*** Information supplied ***
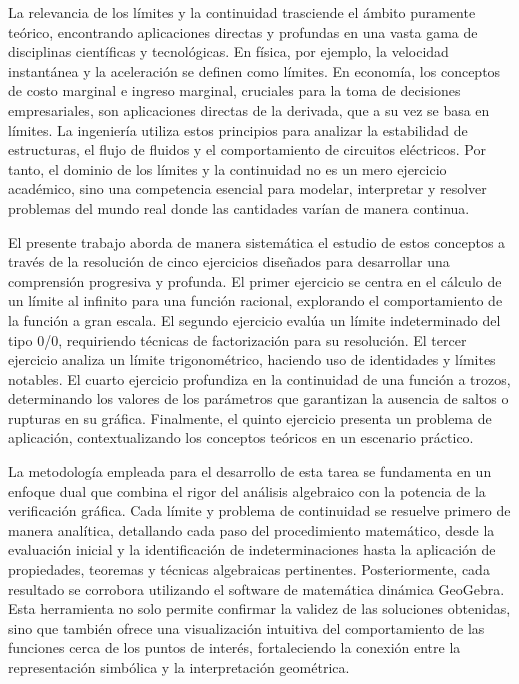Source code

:\documentclass{article}
\begin{document}
La relevancia de los límites y la continuidad trasciende el ámbito puramente teórico, encontrando aplicaciones directas y profundas en una vasta gama de disciplinas científicas y tecnológicas. En física, por ejemplo, la velocidad instantánea y la aceleración se definen como límites. En economía, los conceptos de costo marginal e ingreso marginal, cruciales para la toma de decisiones empresariales, son aplicaciones directas de la derivada, que a su vez se basa en límites. La ingeniería utiliza estos principios para analizar la estabilidad de estructuras, el flujo de fluidos y el comportamiento de circuitos eléctricos. Por tanto, el dominio de los límites y la continuidad no es un mero ejercicio académico, sino una competencia esencial para modelar, interpretar y resolver problemas del mundo real donde las cantidades varían de manera continua.

El presente trabajo aborda de manera sistemática el estudio de estos conceptos a través de la resolución de cinco ejercicios diseñados para desarrollar una comprensión progresiva y profunda. El primer ejercicio se centra en el cálculo de un límite al infinito para una función racional, explorando el comportamiento de la función a gran escala. El segundo ejercicio evalúa un límite indeterminado del tipo 0/0, requiriendo técnicas de factorización para su resolución. El tercer ejercicio analiza un límite trigonométrico, haciendo uso de identidades y límites notables. El cuarto ejercicio profundiza en la continuidad de una función a trozos, determinando los valores de los parámetros que garantizan la ausencia de saltos o rupturas en su gráfica. Finalmente, el quinto ejercicio presenta un problema de aplicación, contextualizando los conceptos teóricos en un escenario práctico.

La metodología empleada para el desarrollo de esta tarea se fundamenta en un enfoque dual que combina el rigor del análisis algebraico con la potencia de la verificación gráfica. Cada límite y problema de continuidad se resuelve primero de manera analítica, detallando cada paso del procedimiento matemático, desde la evaluación inicial y la identificación de indeterminaciones hasta la aplicación de propiedades, teoremas y técnicas algebraicas pertinentes. Posteriormente, cada resultado se corrobora utilizando el software de matemática dinámica GeoGebra. Esta herramienta no solo permite confirmar la validez de las soluciones obtenidas, sino que también ofrece una visualización intuitiva del comportamiento de las funciones cerca de los puntos de interés, fortaleciendo la conexión entre la representación simbólica y la interpretación geométrica.
\end{document}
***
_Instructions for the task:_
In the reply, give again exactly the lines from the beginning of the entries above through the line with "La relevancia de"; pictures stay out.

_Exercise result:_
Source code

:\documentclass{article}
\begin{document}
La relevancia de los límites y la continuidad trasciende el ámbito puramente teórico, encontrando aplicaciones directas y profundas en una vasta gama de disciplinas científicas y tecnológicas. En física, por ejemplo, la velocidad instantánea y la aceleración se definen como límites. En economía, los conceptos de costo marginal e ingreso marginal, cruciales para la toma de decisiones empresariales, son aplicaciones directas de la derivada, que a su vez se basa en límites. La ingeniería utiliza estos principios para analizar la estabilidad de estructuras, el flujo de fluidos y el comportamiento de circuitos eléctricos. Por tanto, el dominio de los límites y la continuidad no es un mero ejercicio académico, sino una competencia esencial para modelar, interpretar y resolver problemas del mundo real donde las cantidades varían de manera continua.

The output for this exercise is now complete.